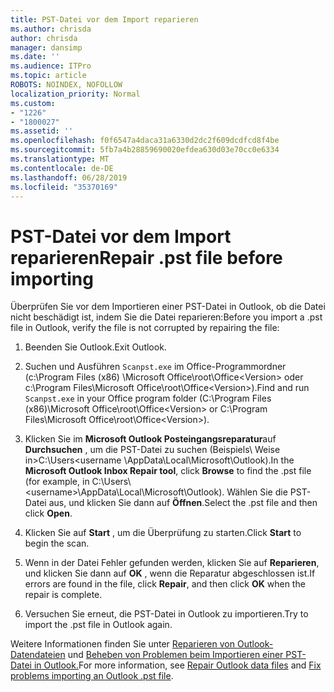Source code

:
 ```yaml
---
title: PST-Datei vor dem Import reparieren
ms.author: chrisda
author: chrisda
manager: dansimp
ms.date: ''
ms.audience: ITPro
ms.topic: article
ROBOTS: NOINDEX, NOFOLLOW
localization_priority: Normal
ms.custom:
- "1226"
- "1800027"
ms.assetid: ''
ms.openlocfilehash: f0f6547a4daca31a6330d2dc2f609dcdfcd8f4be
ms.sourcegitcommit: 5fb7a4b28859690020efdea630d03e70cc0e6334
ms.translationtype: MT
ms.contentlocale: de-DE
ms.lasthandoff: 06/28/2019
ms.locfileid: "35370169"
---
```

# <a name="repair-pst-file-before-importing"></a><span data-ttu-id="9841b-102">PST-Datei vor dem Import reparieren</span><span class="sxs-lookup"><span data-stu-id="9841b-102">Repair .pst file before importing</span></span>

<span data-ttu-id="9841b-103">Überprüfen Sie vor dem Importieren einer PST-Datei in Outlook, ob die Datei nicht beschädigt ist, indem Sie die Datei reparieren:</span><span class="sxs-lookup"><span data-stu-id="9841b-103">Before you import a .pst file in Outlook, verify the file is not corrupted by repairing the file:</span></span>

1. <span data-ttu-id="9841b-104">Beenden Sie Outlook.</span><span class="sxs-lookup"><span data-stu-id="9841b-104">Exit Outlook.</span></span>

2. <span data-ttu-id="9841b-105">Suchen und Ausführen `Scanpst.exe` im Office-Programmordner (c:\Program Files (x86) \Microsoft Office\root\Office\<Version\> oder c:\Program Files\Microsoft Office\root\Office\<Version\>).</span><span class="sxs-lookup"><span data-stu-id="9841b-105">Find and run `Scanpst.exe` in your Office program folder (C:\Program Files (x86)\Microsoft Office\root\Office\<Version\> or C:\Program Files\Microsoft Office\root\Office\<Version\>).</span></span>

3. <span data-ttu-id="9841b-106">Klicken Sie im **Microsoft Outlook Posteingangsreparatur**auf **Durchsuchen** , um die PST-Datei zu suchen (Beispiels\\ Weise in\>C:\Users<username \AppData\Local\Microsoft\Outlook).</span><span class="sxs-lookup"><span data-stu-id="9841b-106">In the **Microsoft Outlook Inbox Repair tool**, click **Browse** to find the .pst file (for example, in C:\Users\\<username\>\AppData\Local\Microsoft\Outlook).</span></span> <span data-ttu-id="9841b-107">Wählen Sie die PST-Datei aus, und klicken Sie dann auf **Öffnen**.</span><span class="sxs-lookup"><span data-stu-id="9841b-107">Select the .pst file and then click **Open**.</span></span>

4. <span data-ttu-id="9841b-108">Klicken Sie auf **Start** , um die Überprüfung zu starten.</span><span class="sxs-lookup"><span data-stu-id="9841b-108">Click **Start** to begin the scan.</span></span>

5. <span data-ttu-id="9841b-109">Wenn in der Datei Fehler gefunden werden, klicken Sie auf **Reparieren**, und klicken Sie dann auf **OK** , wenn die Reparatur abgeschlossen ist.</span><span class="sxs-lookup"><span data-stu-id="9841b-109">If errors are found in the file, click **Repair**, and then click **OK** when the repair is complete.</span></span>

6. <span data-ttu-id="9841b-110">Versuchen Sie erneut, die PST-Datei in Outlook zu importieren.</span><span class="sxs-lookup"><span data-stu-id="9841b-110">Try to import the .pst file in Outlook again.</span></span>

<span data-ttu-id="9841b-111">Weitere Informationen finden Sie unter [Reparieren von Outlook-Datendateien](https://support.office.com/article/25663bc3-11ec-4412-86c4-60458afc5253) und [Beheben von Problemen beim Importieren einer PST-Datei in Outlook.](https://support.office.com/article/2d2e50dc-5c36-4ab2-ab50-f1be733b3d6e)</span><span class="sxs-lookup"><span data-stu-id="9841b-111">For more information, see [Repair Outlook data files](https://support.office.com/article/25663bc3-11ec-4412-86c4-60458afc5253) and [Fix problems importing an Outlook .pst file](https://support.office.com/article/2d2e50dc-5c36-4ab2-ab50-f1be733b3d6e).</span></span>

=== HOW TO COMPLETE THIS TASK ===
Beginning at the first line of the listing, print each line exactly until and including the one that has "file before importing</span></span>"; skip pictures.

=== SOLUTION TO THIS TASK ===
Source code

:
 ```yaml
---
title: PST-Datei vor dem Import reparieren
ms.author: chrisda
author: chrisda
manager: dansimp
ms.date: ''
ms.audience: ITPro
ms.topic: article
ROBOTS: NOINDEX, NOFOLLOW
localization_priority: Normal
ms.custom:
- "1226"
- "1800027"
ms.assetid: ''
ms.openlocfilehash: f0f6547a4daca31a6330d2dc2f609dcdfcd8f4be
ms.sourcegitcommit: 5fb7a4b28859690020efdea630d03e70cc0e6334
ms.translationtype: MT
ms.contentlocale: de-DE
ms.lasthandoff: 06/28/2019
ms.locfileid: "35370169"
---
```

# <a name="repair-pst-file-before-importing"></a><span data-ttu-id="9841b-102">PST-Datei vor dem Import reparieren</span><span class="sxs-lookup"><span data-stu-id="9841b-102">Repair .pst file before importing</span></span>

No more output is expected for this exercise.